Every line in the following data that has "lectures" counts toward the total; state that total alone.

::: Dataset records

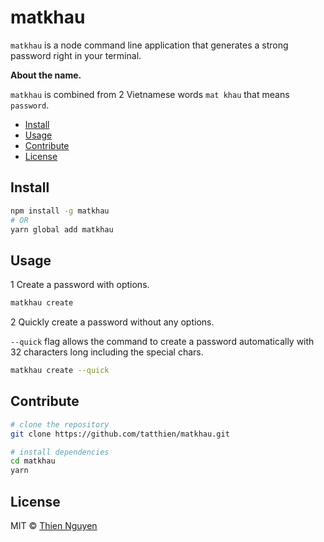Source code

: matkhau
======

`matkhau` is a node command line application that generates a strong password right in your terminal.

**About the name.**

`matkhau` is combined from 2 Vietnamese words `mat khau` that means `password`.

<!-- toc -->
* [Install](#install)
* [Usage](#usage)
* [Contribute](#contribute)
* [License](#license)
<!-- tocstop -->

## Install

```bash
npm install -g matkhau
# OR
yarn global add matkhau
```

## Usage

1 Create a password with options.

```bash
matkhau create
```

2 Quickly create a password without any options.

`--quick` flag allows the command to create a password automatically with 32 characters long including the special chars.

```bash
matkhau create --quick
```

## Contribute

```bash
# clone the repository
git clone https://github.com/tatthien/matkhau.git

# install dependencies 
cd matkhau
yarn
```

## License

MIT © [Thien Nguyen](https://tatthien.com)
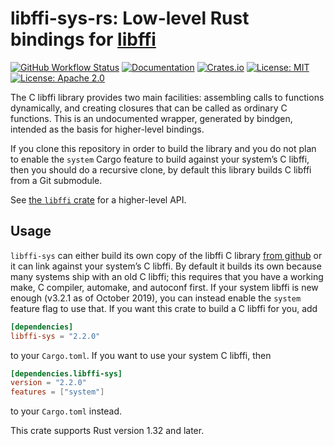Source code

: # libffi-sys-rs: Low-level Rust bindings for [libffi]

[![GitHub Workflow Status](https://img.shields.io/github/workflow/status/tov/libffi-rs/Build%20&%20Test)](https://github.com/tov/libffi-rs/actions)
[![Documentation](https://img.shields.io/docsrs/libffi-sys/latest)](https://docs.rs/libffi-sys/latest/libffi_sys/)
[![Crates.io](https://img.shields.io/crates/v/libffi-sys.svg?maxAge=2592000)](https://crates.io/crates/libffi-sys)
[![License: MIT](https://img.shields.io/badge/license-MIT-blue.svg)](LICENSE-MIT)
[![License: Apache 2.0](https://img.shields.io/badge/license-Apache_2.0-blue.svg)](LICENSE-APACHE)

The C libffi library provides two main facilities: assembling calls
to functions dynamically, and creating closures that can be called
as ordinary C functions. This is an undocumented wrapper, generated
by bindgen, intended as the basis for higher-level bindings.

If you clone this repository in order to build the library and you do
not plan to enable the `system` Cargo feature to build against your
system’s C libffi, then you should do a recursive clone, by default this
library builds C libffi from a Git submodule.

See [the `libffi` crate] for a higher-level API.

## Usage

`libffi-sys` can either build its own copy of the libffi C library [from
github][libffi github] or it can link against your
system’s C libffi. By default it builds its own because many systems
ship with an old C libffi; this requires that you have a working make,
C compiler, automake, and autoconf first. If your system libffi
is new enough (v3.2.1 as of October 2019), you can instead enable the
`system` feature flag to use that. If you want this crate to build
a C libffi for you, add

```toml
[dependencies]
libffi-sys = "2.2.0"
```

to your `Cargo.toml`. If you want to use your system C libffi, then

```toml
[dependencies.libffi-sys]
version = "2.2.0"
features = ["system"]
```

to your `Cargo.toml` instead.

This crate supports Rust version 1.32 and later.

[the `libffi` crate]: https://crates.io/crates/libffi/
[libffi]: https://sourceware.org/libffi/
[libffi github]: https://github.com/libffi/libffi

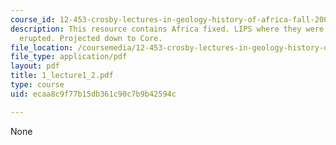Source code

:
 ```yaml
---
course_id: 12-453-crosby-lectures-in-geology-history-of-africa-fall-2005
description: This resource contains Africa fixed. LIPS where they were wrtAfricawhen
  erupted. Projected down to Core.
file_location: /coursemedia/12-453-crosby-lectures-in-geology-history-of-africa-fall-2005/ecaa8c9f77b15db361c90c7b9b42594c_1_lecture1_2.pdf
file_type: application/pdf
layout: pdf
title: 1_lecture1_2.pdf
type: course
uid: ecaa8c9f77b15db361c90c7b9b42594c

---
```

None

::::::

## Output:
2